Some of the lines below need repeating. Reproduce exactly those between the lines holding "### Managing Cron Jobs" and "4. **Delete Scripts**: Remove", inclusive.

────────

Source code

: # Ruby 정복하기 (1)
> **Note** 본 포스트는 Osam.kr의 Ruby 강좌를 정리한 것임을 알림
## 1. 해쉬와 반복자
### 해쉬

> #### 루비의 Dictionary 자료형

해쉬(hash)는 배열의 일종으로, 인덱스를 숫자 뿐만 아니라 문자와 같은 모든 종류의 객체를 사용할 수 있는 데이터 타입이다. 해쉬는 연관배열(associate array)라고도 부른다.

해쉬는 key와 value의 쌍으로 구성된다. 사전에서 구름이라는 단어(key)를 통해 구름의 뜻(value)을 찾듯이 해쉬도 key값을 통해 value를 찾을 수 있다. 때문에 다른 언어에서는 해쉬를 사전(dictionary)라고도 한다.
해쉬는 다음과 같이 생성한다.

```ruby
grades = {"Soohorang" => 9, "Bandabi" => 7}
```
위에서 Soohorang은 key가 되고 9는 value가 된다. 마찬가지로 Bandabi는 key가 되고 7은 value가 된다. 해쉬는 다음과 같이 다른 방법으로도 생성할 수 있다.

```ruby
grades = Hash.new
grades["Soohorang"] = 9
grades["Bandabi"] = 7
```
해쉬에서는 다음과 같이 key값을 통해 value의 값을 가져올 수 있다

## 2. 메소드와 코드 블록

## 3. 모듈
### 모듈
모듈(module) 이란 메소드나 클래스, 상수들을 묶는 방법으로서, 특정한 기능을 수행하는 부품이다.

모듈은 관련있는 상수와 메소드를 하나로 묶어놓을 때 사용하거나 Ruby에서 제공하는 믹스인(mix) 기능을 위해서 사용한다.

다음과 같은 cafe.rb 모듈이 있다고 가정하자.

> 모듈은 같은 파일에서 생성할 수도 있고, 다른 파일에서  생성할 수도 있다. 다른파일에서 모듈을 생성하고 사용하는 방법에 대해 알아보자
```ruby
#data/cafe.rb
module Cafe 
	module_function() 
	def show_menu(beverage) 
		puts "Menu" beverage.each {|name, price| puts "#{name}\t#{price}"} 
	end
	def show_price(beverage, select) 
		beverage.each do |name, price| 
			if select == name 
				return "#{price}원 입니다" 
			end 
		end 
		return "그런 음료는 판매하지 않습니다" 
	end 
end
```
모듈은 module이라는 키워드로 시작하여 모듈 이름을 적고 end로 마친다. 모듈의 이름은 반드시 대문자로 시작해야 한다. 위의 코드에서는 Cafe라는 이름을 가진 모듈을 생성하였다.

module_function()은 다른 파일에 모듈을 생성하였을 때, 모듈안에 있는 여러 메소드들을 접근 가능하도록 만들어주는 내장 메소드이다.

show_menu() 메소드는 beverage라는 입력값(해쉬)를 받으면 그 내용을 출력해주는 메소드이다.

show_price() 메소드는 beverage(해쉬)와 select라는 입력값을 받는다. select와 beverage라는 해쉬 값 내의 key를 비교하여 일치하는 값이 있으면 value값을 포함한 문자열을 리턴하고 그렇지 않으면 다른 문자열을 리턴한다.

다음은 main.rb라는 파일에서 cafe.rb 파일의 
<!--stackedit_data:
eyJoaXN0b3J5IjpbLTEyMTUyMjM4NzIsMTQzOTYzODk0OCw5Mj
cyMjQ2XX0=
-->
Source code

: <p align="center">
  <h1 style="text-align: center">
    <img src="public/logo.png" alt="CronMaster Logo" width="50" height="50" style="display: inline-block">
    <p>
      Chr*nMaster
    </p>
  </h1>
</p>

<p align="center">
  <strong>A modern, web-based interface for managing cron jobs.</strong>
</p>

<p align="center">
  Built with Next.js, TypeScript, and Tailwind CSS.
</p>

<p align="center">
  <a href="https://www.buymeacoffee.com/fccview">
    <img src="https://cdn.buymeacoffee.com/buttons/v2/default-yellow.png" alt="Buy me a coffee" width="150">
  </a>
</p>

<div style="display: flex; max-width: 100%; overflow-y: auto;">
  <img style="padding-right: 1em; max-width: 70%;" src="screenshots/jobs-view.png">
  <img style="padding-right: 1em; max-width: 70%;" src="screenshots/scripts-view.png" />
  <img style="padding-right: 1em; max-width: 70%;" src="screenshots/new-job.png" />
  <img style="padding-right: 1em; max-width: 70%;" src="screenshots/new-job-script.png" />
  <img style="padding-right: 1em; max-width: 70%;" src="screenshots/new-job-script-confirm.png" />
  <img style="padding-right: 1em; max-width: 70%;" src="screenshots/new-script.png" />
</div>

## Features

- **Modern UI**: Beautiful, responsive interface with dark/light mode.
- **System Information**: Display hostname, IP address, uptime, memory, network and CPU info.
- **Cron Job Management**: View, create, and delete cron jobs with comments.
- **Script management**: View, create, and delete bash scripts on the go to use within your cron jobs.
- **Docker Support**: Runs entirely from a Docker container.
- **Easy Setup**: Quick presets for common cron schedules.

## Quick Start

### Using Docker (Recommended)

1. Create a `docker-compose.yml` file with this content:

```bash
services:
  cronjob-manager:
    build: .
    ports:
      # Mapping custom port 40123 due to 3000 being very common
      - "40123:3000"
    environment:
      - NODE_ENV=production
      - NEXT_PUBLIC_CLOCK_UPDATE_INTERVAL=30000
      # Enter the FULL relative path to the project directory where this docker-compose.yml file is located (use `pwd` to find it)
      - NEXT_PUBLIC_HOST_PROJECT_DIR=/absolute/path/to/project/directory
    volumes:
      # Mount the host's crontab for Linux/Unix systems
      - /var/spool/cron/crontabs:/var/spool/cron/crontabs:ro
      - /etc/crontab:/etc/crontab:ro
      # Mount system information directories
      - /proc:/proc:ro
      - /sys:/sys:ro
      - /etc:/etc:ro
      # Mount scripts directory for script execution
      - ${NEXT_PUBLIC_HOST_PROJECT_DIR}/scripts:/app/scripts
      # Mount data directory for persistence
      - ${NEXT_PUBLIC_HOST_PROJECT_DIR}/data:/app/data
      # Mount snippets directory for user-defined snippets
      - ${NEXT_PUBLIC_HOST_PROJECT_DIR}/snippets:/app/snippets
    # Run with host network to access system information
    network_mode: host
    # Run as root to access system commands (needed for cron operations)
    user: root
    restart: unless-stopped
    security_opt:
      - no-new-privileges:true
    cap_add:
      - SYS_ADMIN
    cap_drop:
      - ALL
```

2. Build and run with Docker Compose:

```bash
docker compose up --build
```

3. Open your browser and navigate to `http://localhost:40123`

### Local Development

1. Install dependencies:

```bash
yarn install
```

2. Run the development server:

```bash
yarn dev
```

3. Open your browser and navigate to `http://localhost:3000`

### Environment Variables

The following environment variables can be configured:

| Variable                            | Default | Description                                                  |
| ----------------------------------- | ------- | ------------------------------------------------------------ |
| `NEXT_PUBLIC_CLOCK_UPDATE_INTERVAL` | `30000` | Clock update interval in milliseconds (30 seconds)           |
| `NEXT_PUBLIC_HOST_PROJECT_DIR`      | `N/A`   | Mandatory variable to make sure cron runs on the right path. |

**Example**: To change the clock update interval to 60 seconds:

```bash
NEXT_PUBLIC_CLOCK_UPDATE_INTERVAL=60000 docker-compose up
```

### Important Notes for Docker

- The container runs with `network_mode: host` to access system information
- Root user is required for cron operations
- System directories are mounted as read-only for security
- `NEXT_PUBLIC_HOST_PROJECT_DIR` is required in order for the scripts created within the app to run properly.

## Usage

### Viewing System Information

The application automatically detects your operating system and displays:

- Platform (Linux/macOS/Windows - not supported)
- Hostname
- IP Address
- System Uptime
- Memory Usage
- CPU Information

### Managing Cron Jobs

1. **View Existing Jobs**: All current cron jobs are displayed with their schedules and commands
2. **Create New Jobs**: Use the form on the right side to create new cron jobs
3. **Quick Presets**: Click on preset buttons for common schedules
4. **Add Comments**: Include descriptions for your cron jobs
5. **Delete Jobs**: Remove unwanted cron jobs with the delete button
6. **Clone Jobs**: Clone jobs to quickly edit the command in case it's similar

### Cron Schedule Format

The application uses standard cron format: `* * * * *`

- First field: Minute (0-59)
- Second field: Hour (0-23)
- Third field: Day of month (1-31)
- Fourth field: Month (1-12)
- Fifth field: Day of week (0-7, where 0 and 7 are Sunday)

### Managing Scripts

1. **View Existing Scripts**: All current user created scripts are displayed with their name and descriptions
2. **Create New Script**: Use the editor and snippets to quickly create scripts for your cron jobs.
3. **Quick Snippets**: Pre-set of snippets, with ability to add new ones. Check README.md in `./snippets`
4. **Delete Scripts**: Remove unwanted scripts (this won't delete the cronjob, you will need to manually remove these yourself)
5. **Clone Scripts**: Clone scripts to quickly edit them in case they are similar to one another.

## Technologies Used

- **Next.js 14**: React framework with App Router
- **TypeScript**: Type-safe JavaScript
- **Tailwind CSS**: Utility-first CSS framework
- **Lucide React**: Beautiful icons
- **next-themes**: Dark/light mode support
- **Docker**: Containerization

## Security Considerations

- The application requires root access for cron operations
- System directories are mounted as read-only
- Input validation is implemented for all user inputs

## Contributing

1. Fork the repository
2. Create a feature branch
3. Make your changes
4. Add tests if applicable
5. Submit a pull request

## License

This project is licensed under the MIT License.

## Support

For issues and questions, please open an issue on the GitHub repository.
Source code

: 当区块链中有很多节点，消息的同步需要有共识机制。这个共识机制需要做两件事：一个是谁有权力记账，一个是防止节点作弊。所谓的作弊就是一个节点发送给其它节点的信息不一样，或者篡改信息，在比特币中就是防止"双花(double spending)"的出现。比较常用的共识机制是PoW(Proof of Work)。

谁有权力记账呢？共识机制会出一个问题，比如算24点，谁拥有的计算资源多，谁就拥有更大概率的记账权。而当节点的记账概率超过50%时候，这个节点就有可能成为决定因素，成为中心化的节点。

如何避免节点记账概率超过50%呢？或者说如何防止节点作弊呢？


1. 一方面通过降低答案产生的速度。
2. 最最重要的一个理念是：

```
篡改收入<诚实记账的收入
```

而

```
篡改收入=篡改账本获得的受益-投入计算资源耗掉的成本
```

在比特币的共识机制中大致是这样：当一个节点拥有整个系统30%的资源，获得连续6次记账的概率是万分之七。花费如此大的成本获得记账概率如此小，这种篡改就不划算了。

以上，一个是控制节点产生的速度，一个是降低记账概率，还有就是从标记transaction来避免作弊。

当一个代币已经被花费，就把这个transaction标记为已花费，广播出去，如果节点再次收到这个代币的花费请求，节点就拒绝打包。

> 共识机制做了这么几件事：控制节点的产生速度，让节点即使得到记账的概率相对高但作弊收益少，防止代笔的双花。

────────

Completed task »
### Managing Cron Jobs

1. **View Existing Jobs**: All current cron jobs are displayed with their schedules and commands
2. **Create New Jobs**: Use the form on the right side to create new cron jobs
3. **Quick Presets**: Click on preset buttons for common schedules
4. **Add Comments**: Include descriptions for your cron jobs
5. **Delete Jobs**: Remove unwanted cron jobs with the delete button
6. **Clone Jobs**: Clone jobs to quickly edit the command in case it's similar

### Cron Schedule Format

The application uses standard cron format: `* * * * *`

- First field: Minute (0-59)
- Second field: Hour (0-23)
- Third field: Day of month (1-31)
- Fourth field: Month (1-12)
- Fifth field: Day of week (0-7, where 0 and 7 are Sunday)

### Managing Scripts

1. **View Existing Scripts**: All current user created scripts are displayed with their name and descriptions
2. **Create New Script**: Use the editor and snippets to quickly create scripts for your cron jobs.
3. **Quick Snippets**: Pre-set of snippets, with ability to add new ones. Check README.md in `./snippets`
4. **Delete Scripts**: Remove unwanted scripts (this won't delete the cronjob, you will need to manually remove these yourself)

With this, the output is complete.